Un mese a spasso con Alessandro Di Battista, sulle barricate con i gilet gialli, la posa chavista sul Venezuela, infine il flirt commerciale con la Cina. In un pugno di settimane Di Maio ha sgualcito l’immagine che a fatica si era costruito dalle parti di Washington, quando si presentò agli americani, nel novembre 2017, come il possibile futuro candidato premier. Come avvenne allora, Di Maio atterrerà negli Usa dal 27 al 29 marzo, a New York e poi a Washington, con il preciso proposito di attenuare la diffidenza dell’amministrazione americana verso il M5S. Il grillino lavora a un rafforzamento dei rapporti bilaterali, a sostegno degli Usa «nell’ambito dei negoziati commerciali con l’Ue» e sul fronte energetico, «per la diversificazione delle rotte e dei fornitori». Traduciamo: meno dipendenza dal gas russo, come prova il totale cedimento sul gasdotto Tap caldeggiato dalla Casa Bianca. Il timore del capo politico grillino è che dopo la visita di Giancarlo Giorgetti negli Stati Uniti, la Lega voglia scaricare addosso ai 5 Stelle tutta la responsabilità delle insofferenze americane. Anche perché l’adesione di Roma al progetto «Belt and Road» (Bri) con Pechino arriva in un momento di tensioni riguardo all’affidamento della rete 5G alla cinese Huawei. Altra storia, altro capitolo, ma stesso romanzo sulla guerra dei dazi tra Cina e Usa per il dominio globale.

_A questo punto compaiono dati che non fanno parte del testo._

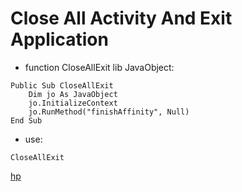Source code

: # Close All Activity And Exit Application

* function CloseAllExit lib JavaObject:

```basic4android
Public Sub CloseAllExit
    Dim jo As JavaObject
    jo.InitializeContext
    jo.RunMethod("finishAffinity", Null)
End Sub
```

* use:

```b4a
CloseAllExit
```

[hp](http://hemmatpoor.ir)
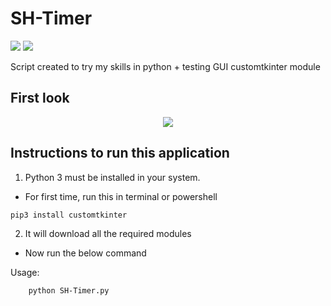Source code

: # SH-Timer

<a href="#"><img src="https://img.shields.io/badge/RELEASE-v1.0-orange?style=for-the-badge&"></a>
<a href="#"><img src="https://img.shields.io/badge/Python-FFD43B?style=for-the-badge&logo=python&logoColor=blue"></a>

Script created to try my skills in python + testing GUI customtkinter module

## First look
<p align="center">
<img src="https://github.com/semazurek/SH-Timer/assets/85984736/a1f3b869-3513-4bf9-82c2-e61f26c3548f">
</p>

## Instructions to run this application

  1. Python 3 must be installed in your system.

  - For first time, run this in terminal or powershell
```
pip3 install customtkinter
```
  2. It will download all the required modules

  - Now run the below command

Usage:

```
    python SH-Timer.py
```


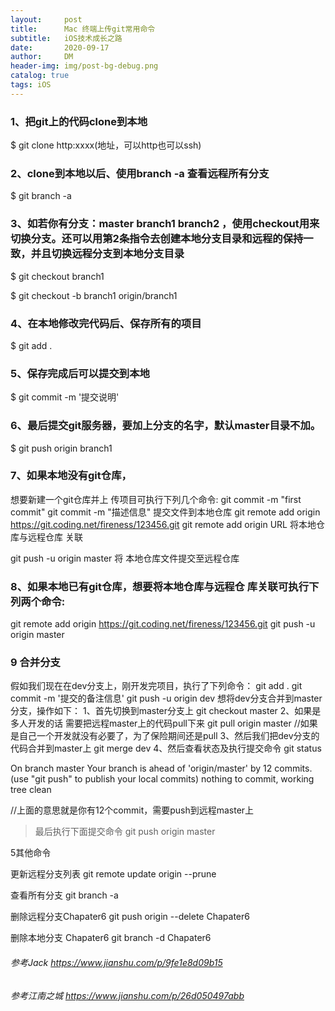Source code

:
 ```yaml
---
layout:     post
title:      Mac 终端上传git常用命令
subtitle:   iOS技术成长之路
date:       2020-09-17
author:     DM
header-img: img/post-bg-debug.png
catalog: true
tags: iOS   
---
```


### 1、把git上的代码clone到本地

$ git clone http:xxxx(地址，可以http也可以ssh)

### 2、clone到本地以后、使用branch -a 查看远程所有分支

$  git branch -a

### 3、如若你有分支：master branch1 branch2 ，使用checkout用来切换分支。还可以用第2条指令去创建本地分支目录和远程的保持一致，并且切换远程分支到本地分支目录

$ git checkout branch1

$ git checkout -b branch1 origin/branch1 
### 4、在本地修改完代码后、保存所有的项目
$ git add .

### 5、保存完成后可以提交到本地

$ git commit -m '提交说明'
### 6、最后提交git服务器，要加上分支的名字，默认master目录不加。

$ git push origin branch1 
### 7、如果本地没有git仓库，
想要新建一个git仓库并上 传项⽬可执行下列⼏个命令:
git commit -m "first commit" 
git commit -m "描述信息" 提交文件到本地仓库
git remote add origin https://git.coding.net/fireness/123456.git 
git remote add origin URL 将本地仓库与远程仓库 关联

git push -u origin master
将 本地仓库文件提交至远程仓库
### 8、如果本地已有git仓库，想要将本地仓库与远程仓 库关联可执行下列两个命令:

git remote add origin https://git.coding.net/fireness/123456.git
git push -u origin master

### 9 合并分支
假如我们现在在dev分支上，刚开发完项目，执行了下列命令：
git  add .
git  commit -m '提交的备注信息'
git  push -u origin dev
想将dev分支合并到master分支，操作如下：
1、首先切换到master分支上
git  checkout master
2、如果是多人开发的话 需要把远程master上的代码pull下来
git pull origin master
//如果是自己一个开发就没有必要了，为了保险期间还是pull
3、然后我们把dev分支的代码合并到master上
git  merge dev
4、然后查看状态及执行提交命令
git status

On branch master
Your branch is ahead of 'origin/master' by 12 commits.
  (use "git push" to publish your local commits)
nothing to commit, working tree clean

//上面的意思就是你有12个commit，需要push到远程master上 
> 最后执行下面提交命令
git push origin master

5其他命令

更新远程分支列表
git remote update origin --prune

查看所有分支
git branch -a

删除远程分支Chapater6
git push origin --delete Chapater6

删除本地分支 Chapater6
git branch -d  Chapater6

###### 参考Jack https://www.jianshu.com/p/9fe1e8d09b15
###### 参考江南之城 https://www.jianshu.com/p/26d050497abb
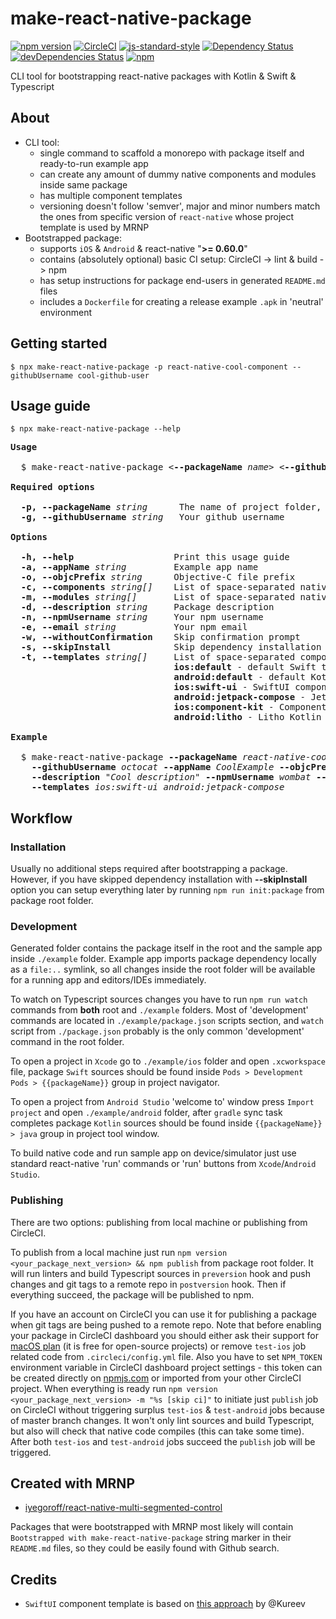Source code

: # make-react-native-package
[![npm version](https://badge.fury.io/js/make-react-native-package.svg)](https://badge.fury.io/js/make-react-native-package)
[![CircleCI](https://circleci.com/gh/iyegoroff/make-react-native-package.svg?style=svg)](https://circleci.com/gh/iyegoroff/make-react-native-package)
[![js-standard-style](https://img.shields.io/badge/code%20style-standard-brightgreen.svg)](https://github.com/standard/standard)
[![Dependency Status](https://david-dm.org/iyegoroff/make-react-native-package.svg)](https://david-dm.org/iyegoroff/make-react-native-package)
[![devDependencies Status](https://david-dm.org/iyegoroff/make-react-native-package/dev-status.svg)](https://david-dm.org/iyegoroff/make-react-native-package?type=dev)
[![npm](https://img.shields.io/npm/l/express.svg)](https://www.npmjs.com/package/make-react-native-package)

CLI tool for bootstrapping react-native packages with Kotlin & Swift & Typescript

## About

- CLI tool:
  - single command to scaffold a monorepo with package itself and ready-to-run example app
  - can create any amount of dummy native components and modules inside same package
  - has multiple component templates
  - versioning doesn't follow 'semver', major and minor numbers match the ones from specific version of <code>react&#x2011;native</code> whose project template is used by MRNP
- Bootstrapped package:
  - supports `iOS` & `Android` & react-native "<strong>&gt;= 0.60.0</strong>"
  - contains (absolutely optional) basic CI setup: CircleCI -&gt; lint & build -&gt; npm
  - has setup instructions for package end-users in generated `README.md` files
  - includes a `Dockerfile` for creating a release example `.apk` in 'neutral' environment

## Getting started

```
$ npx make-react-native-package -p react-native-cool-component --githubUsername cool-github-user
```

## Usage guide

```
$ npx make-react-native-package --help
```

<pre>
<strong>Usage</strong>

  $ make-react-native-package &lt;<strong>--packageName</strong> <em>name</em>&gt; &lt;<strong>--githubUsername</strong> <em>user</em>&gt; ...

<strong>Required options</strong>

  <strong>-p, --packageName</strong> <em>string</em>      The name of project folder, github repo and npm package
  <strong>-g, --githubUsername</strong> <em>string</em>   Your github username

<strong>Options</strong>

  <strong>-h, --help</strong>                   Print this usage guide
  <strong>-a, --appName</strong> <em>string</em>         Example app name
  <strong>-o, --objcPrefix</strong> <em>string</em>      Objective-C file prefix
  <strong>-c, --components</strong> <em>string[]</em>    List of space-separated native component names
  <strong>-m, --modules</strong> <em>string[]</em>       List of space-separated native module names
  <strong>-d, --description</strong> <em>string</em>     Package description
  <strong>-n, --npmUsername</strong> <em>string</em>     Your npm username
  <strong>-e, --email</strong> <em>string</em>           Your npm email
  <strong>-w, --withoutConfirmation</strong>    Skip confirmation prompt
  <strong>-s, --skipInstall</strong>            Skip dependency installation
  <strong>-t, --templates</strong> <em>string[]</em>     List of space-separated component templates:
                               <strong>ios:default</strong> - default Swift template
                               <strong>android:default</strong> - default Kotlin template
                               <strong>ios:swift-ui</strong> - SwiftUI component template
                               <strong>android:jetpack-compose</strong> - Jetpack Compose component template
                               <strong>ios:component-kit</strong> - ComponentKit Objective-C++ component template
                               <strong>android:litho</strong> - Litho Kotlin component template

<strong>Example</strong>

  $ make-react-native-package <strong>--packageName</strong> <em>react-native-cool-component</em>
    <strong>--githubUsername</strong> <em>octocat</em> <strong>--appName</strong> <em>CoolExample</em> <strong>--objcPrefix</strong> <em>RNCC</em>
    <strong>--description</strong> <em>"Cool description"</em> <strong>--npmUsername</strong> <em>wombat</em> <strong>--email</strong> <em>me@mail.org</em>
    <strong>--templates</strong> <em>ios:swift-ui android:jetpack-compose</em>
</pre>

## Workflow

### Installation

Usually no additional steps required after bootstrapping a package. However, if you have skipped dependency installation with <strong>--skipInstall</strong> option you can setup everything later by running `npm run init:package` from package root folder.

### Development

Generated folder contains the package itself in the root and the sample app inside `./example` folder.
Example app imports package dependency locally as a `file:..` symlink, so all changes inside the root folder will be available for a running app and editors/IDEs immediately.

To watch on Typescript sources changes you have to run `npm run watch` commands from <strong>both</strong> root and `./example` folders. Most of 'development' commands are located in `./example/package.json` scripts section, and `watch` script from `./package.json` probably is the only common 'development' command in the root folder.

To open a project in `Xcode` go to `./example/ios` folder and open `.xcworkspace` file, package `Swift` sources should be found inside `Pods > Development Pods > {{packageName}}` group in project navigator.

To open a project from `Android Studio` 'welcome to' window press `Import project` and open `./example/android` folder, after `gradle` sync task completes package `Kotlin` sources should be found inside `{{packageName}} > java` group in project tool window.

To build native code and run sample app on device/simulator just use standard react-native 'run' commands or 'run' buttons from `Xcode`/`Android Studio`.

### Publishing

There are two options: publishing from local machine or publishing from CircleCI.

To publish from a local machine just run `npm version <your_package_next_version> && npm publish` from package root folder. It will run linters and build Typescript sources in `preversion` hook and push changes and git tags to a remote repo in `postversion` hook. Then if everything succeed, the package will be published to npm.

If you have an account on CircleCI you can use it for publishing a package when git tags are being pushed to a remote repo. Note that before enabling your package in CircleCI dashboard you should either ask their support for [macOS plan](https://circleci.com/pricing/#faq-section-linux) (it is free for open-source projects) or remove `test-ios` job related code from `.circleci/config.yml` file. Also you have to set `NPM_TOKEN` environment variable in CircleCI dashboard project settings - this token can be created directly on [npmjs.com](https://npmjs.com) or imported from your other CircleCI project. When everything is ready run `npm version <your_package_next_version> -m "%s [skip ci]"` to initiate just `publish` job on CircleCI without triggering surplus `test-ios` & `test-android` jobs because of master branch changes. It won't only lint sources and build Typescript, but also will check that native code compiles (this can take some time). After both `test-ios` and `test-android` jobs succeed the `publish` job will be triggered.

## Created with MRNP

- [iyegoroff/react-native-multi-segmented-control](https://github.com/iyegoroff/react-native-multi-segmented-control)

Packages that were bootstrapped with MRNP most likely will contain `Bootstrapped with make-react-native-package` string  marker in their `README.md` files, so they could be easily found with Github search.

## Credits

- `SwiftUI` component template is based on [this approach](https://github.com/Kureev/ReactNativeWithSwiftUITutorial) by @Kureev
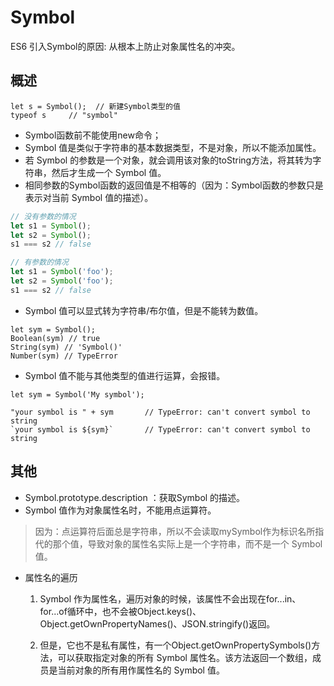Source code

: # Symbol

ES6 引入Symbol的原因: 从根本上防止对象属性名的冲突。

## 概述
```JS
let s = Symbol();  // 新建Symbol类型的值
typeof s     // "symbol"
```

* Symbol函数前不能使用new命令；
* Symbol 值是类似于字符串的基本数据类型，不是对象，所以不能添加属性。
* 若 Symbol 的参数是一个对象，就会调用该对象的toString方法，将其转为字符串，然后才生成一个 Symbol 值。
* 相同参数的Symbol函数的返回值是不相等的（因为：Symbol函数的参数只是表示对当前 Symbol 值的描述）。
```js
// 没有参数的情况
let s1 = Symbol();
let s2 = Symbol();
s1 === s2 // false

// 有参数的情况
let s1 = Symbol('foo');
let s2 = Symbol('foo');
s1 === s2 // false
```

* Symbol 值可以显式转为字符串/布尔值，但是不能转为数值。
```JS
let sym = Symbol();
Boolean(sym) // true
String(sym) // 'Symbol()'
Number(sym) // TypeError
```

* Symbol 值不能与其他类型的值进行运算，会报错。
```JS
let sym = Symbol('My symbol');

"your symbol is " + sym       // TypeError: can't convert symbol to string
`your symbol is ${sym}`       // TypeError: can't convert symbol to string
```

## 其他
* Symbol.prototype.description ：获取Symbol 的描述。
* Symbol 值作为对象属性名时，不能用点运算符。

> 因为：点运算符后面总是字符串，所以不会读取mySymbol作为标识名所指代的那个值，导致对象的属性名实际上是一个字符串，而不是一个 Symbol 值。

* 属性名的遍历
    1. Symbol 作为属性名，遍历对象的时候，该属性不会出现在for...in、for...of循环中，也不会被Object.keys()、Object.getOwnPropertyNames()、JSON.stringify()返回。

    2. 但是，它也不是私有属性，有一个Object.getOwnPropertySymbols()方法，可以获取指定对象的所有 Symbol 属性名。该方法返回一个数组，成员是当前对象的所有用作属性名的 Symbol 值。
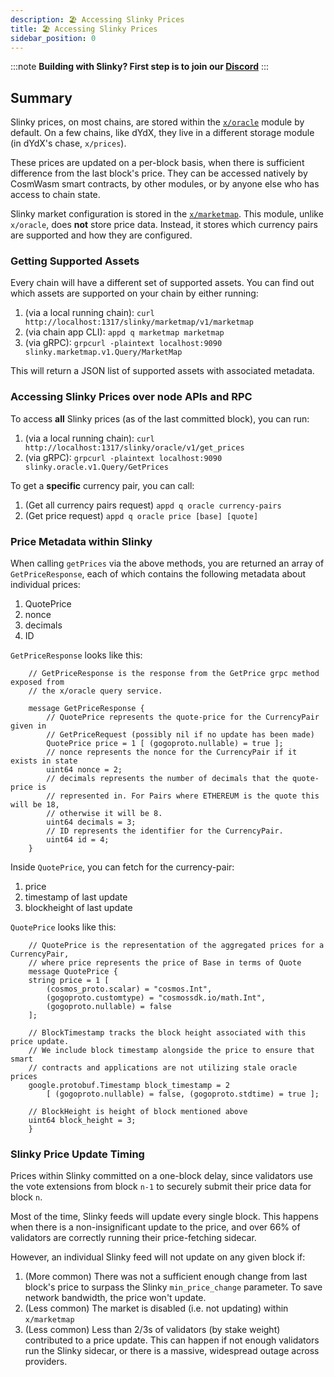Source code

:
 ```yaml
---
description: 🏖️ Accessing Slinky Prices
title: 🏖️ Accessing Slinky Prices
sidebar_position: 0
---
```


:::note
**Building with Slinky? First step is to join our [Discord](https://discord.gg/amAgf9Z39w)**
:::

## Summary

Slinky prices, on most chains, are stored within the [`x/oracle`](https://github.com/skip-mev/slinky/tree/main/x/oracle) module by default. On a few chains, like dYdX, they live in a different storage module (in dYdX's chase, `x/prices`).

These prices are updated on a per-block basis, when there is sufficient difference from the last block's price. They can be accessed natively by CosmWasm smart contracts, by other modules, or by anyone else who has access to chain state.

Slinky market configuration is stored in the [`x/marketmap`](https://github.com/skip-mev/slinky/tree/main/x/marketmap). This module, unlike `x/oracle`, does **not** store price data. Instead, it stores which currency pairs are supported and how they are configured.

### Getting Supported Assets

Every chain will have a different set of supported assets. You can find out which assets are supported on your chain by either running:

1. (via a local running chain): `curl http://localhost:1317/slinky/marketmap/v1/marketmap`
2. (via chain app CLI): `appd q marketmap marketmap`
3. (via gRPC): `grpcurl -plaintext localhost:9090 slinky.marketmap.v1.Query/MarketMap`

This will return a JSON list of supported assets with associated metadata.

### Accessing Slinky Prices over node APIs and RPC

To access **all** Slinky prices (as of the last committed block), you can run:

1. (via a local running chain): `curl http://localhost:1317/slinky/oracle/v1/get_prices`
2. (via gRPC): `grpcurl -plaintext localhost:9090 slinky.oracle.v1.Query/GetPrices`

To get a **specific** currency pair, you can call:

1. (Get all currency pairs request) `appd q oracle currency-pairs`
2. (Get price request) `appd q oracle price [base] [quote]`

### Price Metadata within Slinky

When calling `getPrices` via the above methods, you are returned an array of `GetPriceResponse`, each of which contains the following metadata about individual prices:

1. QuotePrice
2. nonce
3. decimals
4. ID

`GetPriceResponse` looks like this:

```
    // GetPriceResponse is the response from the GetPrice grpc method exposed from
    // the x/oracle query service.

    message GetPriceResponse {
        // QuotePrice represents the quote-price for the CurrencyPair given in
        // GetPriceRequest (possibly nil if no update has been made)
        QuotePrice price = 1 [ (gogoproto.nullable) = true ];
        // nonce represents the nonce for the CurrencyPair if it exists in state
        uint64 nonce = 2;
        // decimals represents the number of decimals that the quote-price is
        // represented in. For Pairs where ETHEREUM is the quote this will be 18,
        // otherwise it will be 8.
        uint64 decimals = 3;
        // ID represents the identifier for the CurrencyPair.
        uint64 id = 4;
    }
```

Inside `QuotePrice`, you can fetch for the currency-pair:

1. price
2. timestamp of last update
3. blockheight of last update

`QuotePrice` looks like this:

```
    // QuotePrice is the representation of the aggregated prices for a CurrencyPair,
    // where price represents the price of Base in terms of Quote
    message QuotePrice {
    string price = 1 [
        (cosmos_proto.scalar) = "cosmos.Int",
        (gogoproto.customtype) = "cosmossdk.io/math.Int",
        (gogoproto.nullable) = false
    ];

    // BlockTimestamp tracks the block height associated with this price update.
    // We include block timestamp alongside the price to ensure that smart
    // contracts and applications are not utilizing stale oracle prices
    google.protobuf.Timestamp block_timestamp = 2
        [ (gogoproto.nullable) = false, (gogoproto.stdtime) = true ];

    // BlockHeight is height of block mentioned above
    uint64 block_height = 3;
    }
```

### Slinky Price Update Timing

Prices within Slinky committed on a one-block delay, since validators use the vote extensions from block `n-1` to securely submit their price data for block `n`.

Most of the time, Slinky feeds will update every single block. This happens when there is a non-insignificant update to the price, and over 66% of validators are correctly running their price-fetching sidecar.

However, an individual Slinky feed will not update on any given block if:

1. (More common) There was not a sufficient enough change from last block's price to surpass the Slinky `min_price_change` parameter. To save network bandwidth, the price won't update.
2. (Less common) The market is disabled (i.e. not updating) within `x/marketmap`
3. (Less common) Less than 2/3s of validators (by stake weight) contributed to a price update. This can happen if not enough validators run the Slinky sidecar, or there is a massive, widespread outage across providers.
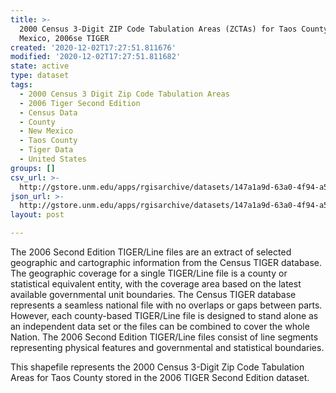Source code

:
 ```yaml
---
title: >-
  2000 Census 3-Digit ZIP Code Tabulation Areas (ZCTAs) for Taos County, New
  Mexico, 2006se TIGER
created: '2020-12-02T17:27:51.811676'
modified: '2020-12-02T17:27:51.811682'
state: active
type: dataset
tags:
  - 2000 Census 3 Digit Zip Code Tabulation Areas
  - 2006 Tiger Second Edition
  - Census Data
  - County
  - New Mexico
  - Taos County
  - Tiger Data
  - United States
groups: []
csv_url: >-
  http://gstore.unm.edu/apps/rgisarchive/datasets/147a1a9d-63a0-4f94-a535-f892b92e7c2e/tgr2006se_taos_zcta300.derived.csv
json_url: >-
  http://gstore.unm.edu/apps/rgisarchive/datasets/147a1a9d-63a0-4f94-a535-f892b92e7c2e/tgr2006se_taos_zcta300.derived.json
layout: post

---
```

The 2006 Second Edition TIGER/Line files are an extract of selected geographic and cartographic information from the Census TIGER database.  The geographic coverage for a single TIGER/Line file is a county or statistical equivalent entity, with the coverage area based on the latest available governmental unit boundaries. The Census TIGER database represents a seamless national file with no overlaps or gaps between parts.  However, each county-based TIGER/Line file is designed to stand alone as an independent data set or the files can be combined to cover the whole Nation.  The 2006 Second Edition  TIGER/Line files consist of line segments representing physical features and governmental and statistical boundaries.  

This shapefile represents the 2000 Census 3-Digit Zip Code Tabulation Areas for Taos County stored in the 2006 TIGER Second Edition dataset.
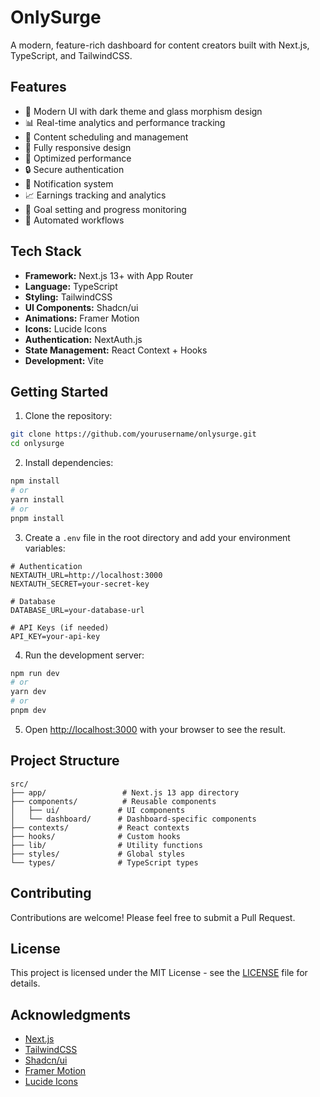 # OnlySurge

A modern, feature-rich dashboard for content creators built with Next.js, TypeScript, and TailwindCSS.

## Features

- 🎨 Modern UI with dark theme and glass morphism design
- 📊 Real-time analytics and performance tracking
- 📅 Content scheduling and management
- 📱 Fully responsive design
- 🚀 Optimized performance
- 🔒 Secure authentication
- 📨 Notification system
- 📈 Earnings tracking and analytics
- 🎯 Goal setting and progress monitoring
- 🔄 Automated workflows

## Tech Stack

- **Framework:** Next.js 13+ with App Router
- **Language:** TypeScript
- **Styling:** TailwindCSS
- **UI Components:** Shadcn/ui
- **Animations:** Framer Motion
- **Icons:** Lucide Icons
- **Authentication:** NextAuth.js
- **State Management:** React Context + Hooks
- **Development:** Vite

## Getting Started

1. Clone the repository:
```bash
git clone https://github.com/yourusername/onlysurge.git
cd onlysurge
```

2. Install dependencies:
```bash
npm install
# or
yarn install
# or
pnpm install
```

3. Create a `.env` file in the root directory and add your environment variables:
```env
# Authentication
NEXTAUTH_URL=http://localhost:3000
NEXTAUTH_SECRET=your-secret-key

# Database
DATABASE_URL=your-database-url

# API Keys (if needed)
API_KEY=your-api-key
```

4. Run the development server:
```bash
npm run dev
# or
yarn dev
# or
pnpm dev
```

5. Open [http://localhost:3000](http://localhost:3000) with your browser to see the result.

## Project Structure

```
src/
├── app/                 # Next.js 13 app directory
├── components/          # Reusable components
│   ├── ui/             # UI components
│   └── dashboard/      # Dashboard-specific components
├── contexts/           # React contexts
├── hooks/              # Custom hooks
├── lib/                # Utility functions
├── styles/             # Global styles
└── types/              # TypeScript types
```

## Contributing

Contributions are welcome! Please feel free to submit a Pull Request.

## License

This project is licensed under the MIT License - see the [LICENSE](LICENSE) file for details.

## Acknowledgments

- [Next.js](https://nextjs.org/)
- [TailwindCSS](https://tailwindcss.com/)
- [Shadcn/ui](https://ui.shadcn.com/)
- [Framer Motion](https://www.framer.com/motion/)
- [Lucide Icons](https://lucide.dev/) 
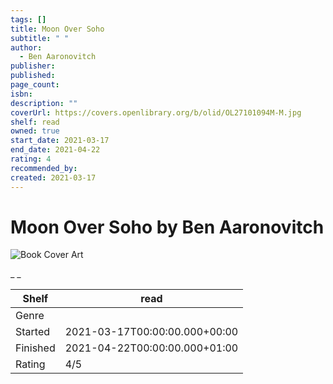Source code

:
 ```yaml
---
tags: []
title: Moon Over Soho
subtitle: " "
author:
  - Ben Aaronovitch
publisher: 
published: 
page_count: 
isbn: 
description: ""
coverUrl: https://covers.openlibrary.org/b/olid/OL27101094M-M.jpg
shelf: read
owned: true
start_date: 2021-03-17
end_date: 2021-04-22
rating: 4
recommended_by: 
created: 2021-03-17
---
```


# Moon Over Soho by Ben Aaronovitch

![Book Cover Art](https://covers.openlibrary.org/b/olid/OL27101094M-M.jpg)

_ _

| Shelf | read |
| --- | --- |
| Genre |  |
| Started | 2021-03-17T00:00:00.000+00:00 |
| Finished | 2021-04-22T00:00:00.000+01:00 |
| Rating | 4/5 |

Il governo è di nuovo diviso. Matteo Salvini dice: «A me basta che venga tutelato l’interesse nazionale soprattutto quando si parla di telecomunicazioni e dati sensibili». Il punto, però, è che gli avevano chiesto dell’accordo italo-cinese, non di Huawei. E così la prima immediata preoccupazione di Di Maio diventa quella di separare i dossier. Il ministero dello Sviluppo economico è costretto a far sapere che «Il Memorandum of Understanding tra Italia e Cina non comprende alcun accordo sul 5G». Ma non basta. Perché nel frattempo Salvini ha evocato la golden share, e dal Carroccio dicono di essere pronti a una norma a tutela delle aziende italiane.
Dal M5S passano al contrattacco: «Sorprende la spaccatura della Lega. Salvini parla di colonizzazione, mentre il sottosegretario Michele Geraci (in quota Lega, ndr) sostiene fortemente l’intesa. Questa frattura interna fa male al Made in Italy e alle nostre imprese che ci chiedono uno sforzo per portare l’Italia nel mercato cinese e non subirlo». È il punto su cui insiste Giuseppe Conte, dopo aver incassato il sostegno del Colle. «Per l’Italia e per l’Ue è l’occasione per introdurre i nostri standard di sostenibilità finanziaria, economica e ambientale». Il presidente del Consiglio, che oggi riferirà su Huawei al Copasir, la commissione di controllo sui servizi segreti, vuole rassicurare Donald Trump e, assieme, placare i timori leghisti: l’iniziativa del Bri, sostiene, resta «su un piano economico-commerciale» e non compromette la collocazione euro-atlantica dell’Italia.
Di Maio lo ribadirà a fine mese: «La Nato resta la nostra casa naturale». Il grillino vedrà investitori americani e in agenda sono già previsti colloqui con giganti come Amazon, Google e Facebook. Ma difenderà l’accordo con Pechino, «Un mercato da enormi profitti. Sarebbe da ciechi non considerare che c’è una parte di mondo che cresce a livelli esponenziali. Chiederemo regole chiare e diremo alla Cina che il nostro Made in Italy non si tocca». Prima però il vicepremier dovrà spiegare come e quando sarà pagata alla Lockheed la tranche mancante sugli F35: «Onoreremo tutto il fatturato ereditato dallo scorso governo. Il programma però sarà ridiscusso, come abbiamo sempre detto». Il M5S, è la posizione del leader, «resta critico ma l’Italia ha anche bisogno di una difesa aerea per il mantenimento della sicurezza interna».